> Exercise details: Take each line from the entries that holds "Twitter" and copy it out.

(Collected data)
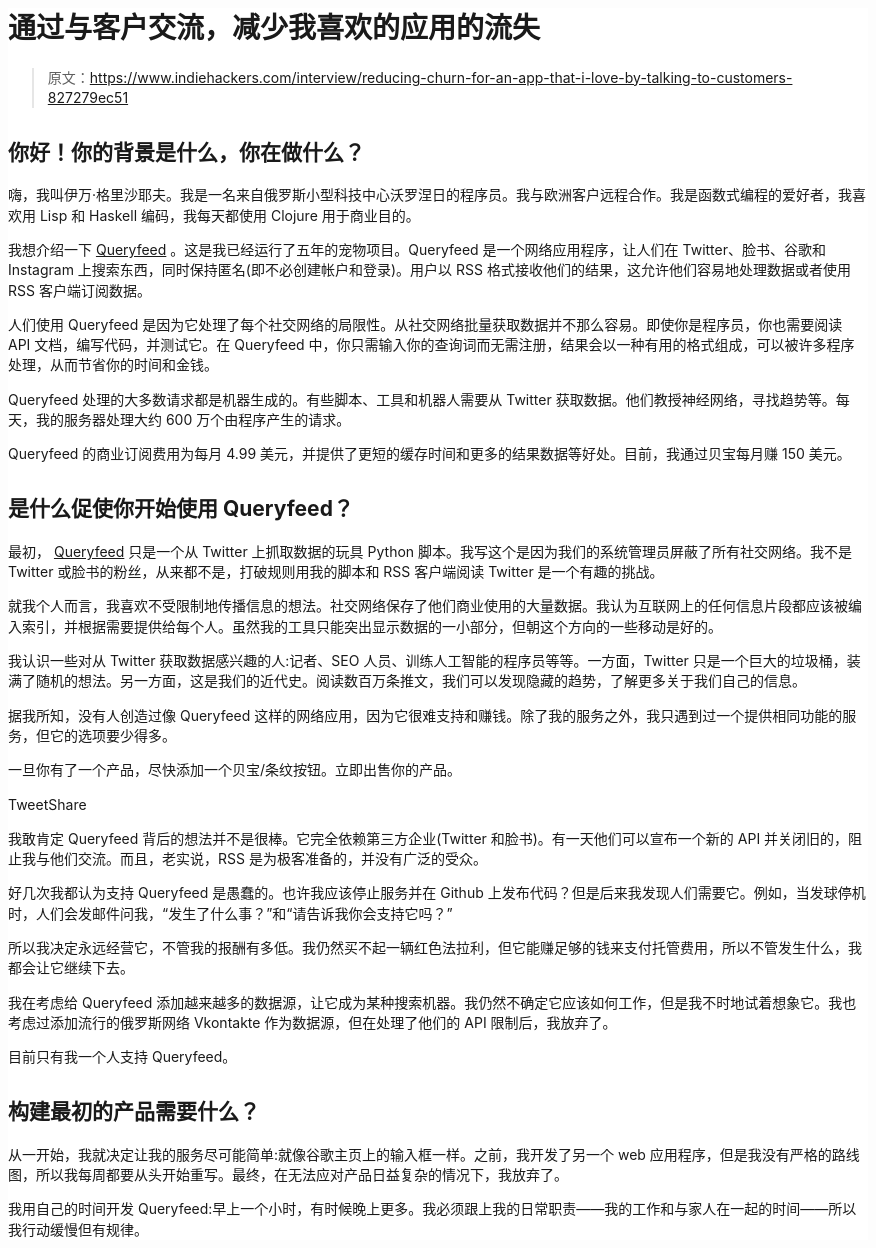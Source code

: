 # 通过与客户交流，减少我喜欢的应用的流失

> 原文：<https://www.indiehackers.com/interview/reducing-churn-for-an-app-that-i-love-by-talking-to-customers-827279ec51>

## 你好！你的背景是什么，你在做什么？

嗨，我叫伊万·格里沙耶夫。我是一名来自俄罗斯小型科技中心沃罗涅日的程序员。我与欧洲客户远程合作。我是函数式编程的爱好者，我喜欢用 Lisp 和 Haskell 编码，我每天都使用 Clojure 用于商业目的。

我想介绍一下 [Queryfeed](https://queryfeed.net) 。这是我已经运行了五年的宠物项目。Queryfeed 是一个网络应用程序，让人们在 Twitter、脸书、谷歌和 Instagram 上搜索东西，同时保持匿名(即不必创建帐户和登录)。用户以 RSS 格式接收他们的结果，这允许他们容易地处理数据或者使用 RSS 客户端订阅数据。

人们使用 Queryfeed 是因为它处理了每个社交网络的局限性。从社交网络批量获取数据并不那么容易。即使你是程序员，你也需要阅读 API 文档，编写代码，并测试它。在 Queryfeed 中，你只需输入你的查询词而无需注册，结果会以一种有用的格式组成，可以被许多程序处理，从而节省你的时间和金钱。

Queryfeed 处理的大多数请求都是机器生成的。有些脚本、工具和机器人需要从 Twitter 获取数据。他们教授神经网络，寻找趋势等。每天，我的服务器处理大约 600 万个由程序产生的请求。

Queryfeed 的商业订阅费用为每月 4.99 美元，并提供了更短的缓存时间和更多的结果数据等好处。目前，我通过贝宝每月赚 150 美元。

## 是什么促使你开始使用 Queryfeed？

最初， [Queryfeed](https://queryfeed.net) 只是一个从 Twitter 上抓取数据的玩具 Python 脚本。我写这个是因为我们的系统管理员屏蔽了所有社交网络。我不是 Twitter 或脸书的粉丝，从来都不是，打破规则用我的脚本和 RSS 客户端阅读 Twitter 是一个有趣的挑战。

就我个人而言，我喜欢不受限制地传播信息的想法。社交网络保存了他们商业使用的大量数据。我认为互联网上的任何信息片段都应该被编入索引，并根据需要提供给每个人。虽然我的工具只能突出显示数据的一小部分，但朝这个方向的一些移动是好的。

我认识一些对从 Twitter 获取数据感兴趣的人:记者、SEO 人员、训练人工智能的程序员等等。一方面，Twitter 只是一个巨大的垃圾桶，装满了随机的想法。另一方面，这是我们的近代史。阅读数百万条推文，我们可以发现隐藏的趋势，了解更多关于我们自己的信息。

据我所知，没有人创造过像 Queryfeed 这样的网络应用，因为它很难支持和赚钱。除了我的服务之外，我只遇到过一个提供相同功能的服务，但它的选项要少得多。

一旦你有了一个产品，尽快添加一个贝宝/条纹按钮。立即出售你的产品。

TweetShare

我敢肯定 Queryfeed 背后的想法并不是很棒。它完全依赖第三方企业(Twitter 和脸书)。有一天他们可以宣布一个新的 API 并关闭旧的，阻止我与他们交流。而且，老实说，RSS 是为极客准备的，并没有广泛的受众。

好几次我都认为支持 Queryfeed 是愚蠢的。也许我应该停止服务并在 Github 上发布代码？但是后来我发现人们需要它。例如，当发球停机时，人们会发邮件问我，“发生了什么事？”和“请告诉我你会支持它吗？”

所以我决定永远经营它，不管我的报酬有多低。我仍然买不起一辆红色法拉利，但它能赚足够的钱来支付托管费用，所以不管发生什么，我都会让它继续下去。

我在考虑给 Queryfeed 添加越来越多的数据源，让它成为某种搜索机器。我仍然不确定它应该如何工作，但是我不时地试着想象它。我也考虑过添加流行的俄罗斯网络 Vkontakte 作为数据源，但在处理了他们的 API 限制后，我放弃了。

目前只有我一个人支持 Queryfeed。

## 构建最初的产品需要什么？

从一开始，我就决定让我的服务尽可能简单:就像谷歌主页上的输入框一样。之前，我开发了另一个 web 应用程序，但是我没有严格的路线图，所以我每周都要从头开始重写。最终，在无法应对产品日益复杂的情况下，我放弃了。

我用自己的时间开发 Queryfeed:早上一个小时，有时候晚上更多。我必须跟上我的日常职责——我的工作和与家人在一起的时间——所以我行动缓慢但有规律。
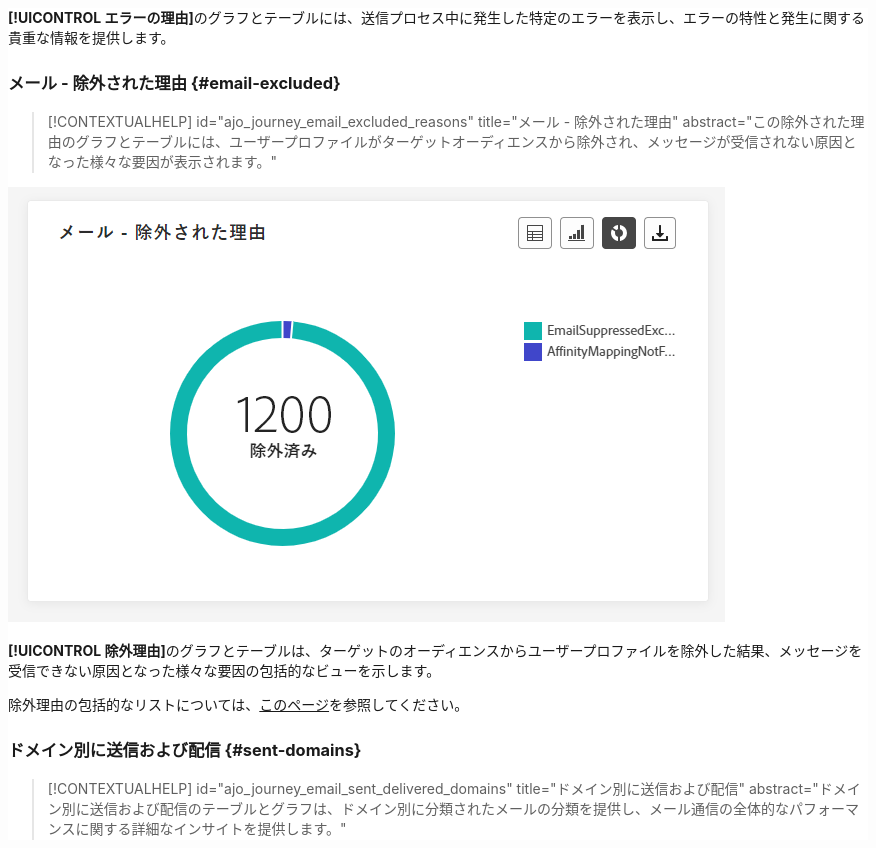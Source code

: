 **[!UICONTROL エラーの理由]**&#x200B;のグラフとテーブルには、送信プロセス中に発生した特定のエラーを表示し、エラーの特性と発生に関する貴重な情報を提供します。

### メール - 除外された理由 {#email-excluded}

>[!CONTEXTUALHELP]
>id="ajo_journey_email_excluded_reasons"
>title="メール - 除外された理由"
>abstract="この除外された理由のグラフとテーブルには、ユーザープロファイルがターゲットオーディエンスから除外され、メッセージが受信されない原因となった様々な要因が表示されます。"

![](assets/journey_email_excluded.png)

**[!UICONTROL 除外理由]**&#x200B;のグラフとテーブルは、ターゲットのオーディエンスからユーザープロファイルを除外した結果、メッセージを受信できない原因となった様々な要因の包括的なビューを示します。

除外理由の包括的なリストについては、[このページ](exclusion-list.md)を参照してください。

### ドメイン別に送信および配信 {#sent-domains}

>[!CONTEXTUALHELP]
>id="ajo_journey_email_sent_delivered_domains"
>title="ドメイン別に送信および配信"
>abstract="ドメイン別に送信および配信のテーブルとグラフは、ドメイン別に分類されたメールの分類を提供し、メール通信の全体的なパフォーマンスに関する詳細なインサイトを提供します。"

> Exercise answer:
我想介绍一下 [Queryfeed](https://queryfeed.net) 。这是我已经运行了五年的宠物项目。Queryfeed 是一个网络应用程序，让人们在 Twitter、脸书、谷歌和 Instagram 上搜索东西，同时保持匿名(即不必创建帐户和登录)。用户以 RSS 格式接收他们的结果，这允许他们容易地处理数据或者使用 RSS 客户端订阅数据。
Queryfeed 处理的大多数请求都是机器生成的。有些脚本、工具和机器人需要从 Twitter 获取数据。他们教授神经网络，寻找趋势等。每天，我的服务器处理大约 600 万个由程序产生的请求。
最初， [Queryfeed](https://queryfeed.net) 只是一个从 Twitter 上抓取数据的玩具 Python 脚本。我写这个是因为我们的系统管理员屏蔽了所有社交网络。我不是 Twitter 或脸书的粉丝，从来都不是，打破规则用我的脚本和 RSS 客户端阅读 Twitter 是一个有趣的挑战。
我认识一些对从 Twitter 获取数据感兴趣的人:记者、SEO 人员、训练人工智能的程序员等等。一方面，Twitter 只是一个巨大的垃圾桶，装满了随机的想法。另一方面，这是我们的近代史。阅读数百万条推文，我们可以发现隐藏的趋势，了解更多关于我们自己的信息。
我敢肯定 Queryfeed 背后的想法并不是很棒。它完全依赖第三方企业(Twitter 和脸书)。有一天他们可以宣布一个新的 API 并关闭旧的，阻止我与他们交流。而且，老实说，RSS 是为极客准备的，并没有广泛的受众。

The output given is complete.